Submission to Australia’s Science and Research Priorities:
Conversation Starter

6 April 2023
1

The Australian Academy of Technological Sciences and Engineering (ATSE) is a Learned Academy of independent, non-political experts helping Australians understand and use technology to solve complex problems. Bringing together Australia’s leading thinkers in applied science, technology and engineering, ATSE provides impartial, practical and evidence-based advice on how to achieve sustainable solutions and advance prosperity.

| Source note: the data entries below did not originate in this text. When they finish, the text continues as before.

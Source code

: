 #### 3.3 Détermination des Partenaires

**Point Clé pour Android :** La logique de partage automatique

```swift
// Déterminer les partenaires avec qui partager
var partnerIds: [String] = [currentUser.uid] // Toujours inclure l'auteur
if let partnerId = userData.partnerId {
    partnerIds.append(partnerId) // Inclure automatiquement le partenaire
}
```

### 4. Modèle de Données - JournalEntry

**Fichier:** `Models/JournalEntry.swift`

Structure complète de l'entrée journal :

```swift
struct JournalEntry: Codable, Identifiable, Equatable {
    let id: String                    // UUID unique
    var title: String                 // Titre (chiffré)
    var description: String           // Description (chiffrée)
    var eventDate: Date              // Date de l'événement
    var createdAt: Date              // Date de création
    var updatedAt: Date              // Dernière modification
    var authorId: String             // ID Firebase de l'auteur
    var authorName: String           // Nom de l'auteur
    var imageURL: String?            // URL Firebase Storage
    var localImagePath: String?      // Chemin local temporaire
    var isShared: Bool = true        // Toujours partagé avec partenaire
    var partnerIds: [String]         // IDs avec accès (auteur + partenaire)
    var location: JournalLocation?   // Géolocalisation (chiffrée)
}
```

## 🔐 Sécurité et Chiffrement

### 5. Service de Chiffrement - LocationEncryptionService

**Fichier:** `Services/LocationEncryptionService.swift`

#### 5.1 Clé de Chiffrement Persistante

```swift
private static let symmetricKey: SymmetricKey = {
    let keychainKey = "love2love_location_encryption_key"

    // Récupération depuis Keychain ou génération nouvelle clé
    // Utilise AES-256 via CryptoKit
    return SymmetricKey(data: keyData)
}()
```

ATSE welcomes the opportunity to respond to the principles guiding the Science and Research Priorities and National Science Statement, as outlined in the National Conversation Starter. This submission outlines critical areas for inclusion in the Science and Research Priorities. This submission is also accompanied by an appendix, a joint submission made by ATSE’s Digital Futures Forum with the Australian Academy of
Science’s National Committee for Information and Communication Sciences.

Australia’s missions
ATSE supports an approach to the Science and Research Priorities of defining the challenges to be solved and assigning priorities accordingly, following a mission-oriented approach. Key challenges identified by
ATSE’s experts include: reducing carbon emissions to net zero by 2050 including from infrastructure, transport, and energy; building resilient communities and systems in adaptation to ongoing climate change; ensuring secure supplies of water and food; healthcare and wellbeing for an ageing population; preventing threats to population health; closing the gap with regard to life expectancy and quality of life, digital leadership, equity and inclusion; restoring sovereign capability and supply chain resilience; and developing the STEM (science, technology, engineering and mathematics) workforce and teaching capacity.

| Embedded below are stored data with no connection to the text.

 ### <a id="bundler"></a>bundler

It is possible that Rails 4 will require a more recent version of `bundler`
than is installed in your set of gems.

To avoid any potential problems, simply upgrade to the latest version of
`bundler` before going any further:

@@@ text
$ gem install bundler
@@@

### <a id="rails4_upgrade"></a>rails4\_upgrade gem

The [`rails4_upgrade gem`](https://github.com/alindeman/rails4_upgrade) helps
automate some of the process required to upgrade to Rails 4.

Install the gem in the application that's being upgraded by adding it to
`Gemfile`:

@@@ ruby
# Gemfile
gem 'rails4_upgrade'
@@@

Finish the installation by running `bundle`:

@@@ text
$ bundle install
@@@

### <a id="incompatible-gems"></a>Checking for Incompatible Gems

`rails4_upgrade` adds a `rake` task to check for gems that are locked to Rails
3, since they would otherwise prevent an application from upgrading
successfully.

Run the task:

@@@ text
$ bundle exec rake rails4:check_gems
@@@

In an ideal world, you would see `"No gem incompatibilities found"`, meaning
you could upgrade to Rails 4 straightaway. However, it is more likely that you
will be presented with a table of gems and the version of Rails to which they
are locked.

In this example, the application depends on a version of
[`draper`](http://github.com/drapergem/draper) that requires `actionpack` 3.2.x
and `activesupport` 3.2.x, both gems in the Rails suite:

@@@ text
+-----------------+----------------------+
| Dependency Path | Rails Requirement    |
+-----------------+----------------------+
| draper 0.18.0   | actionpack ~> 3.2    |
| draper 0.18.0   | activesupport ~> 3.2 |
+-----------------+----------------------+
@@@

Science, research, innovation and uplifts to productivity will be required to respond to these issues and improve quality of life for Australians. ATSE highlights the important role of technology and engineering in
1ealizing the vision of the Science and Research Priorities. To support solutions, there must be an uplift in
STEM skills, engendering social license for and investment in science and technology, and the ability for
Australia to be a nation of innovators, not adopters of technologies developed elsewhere.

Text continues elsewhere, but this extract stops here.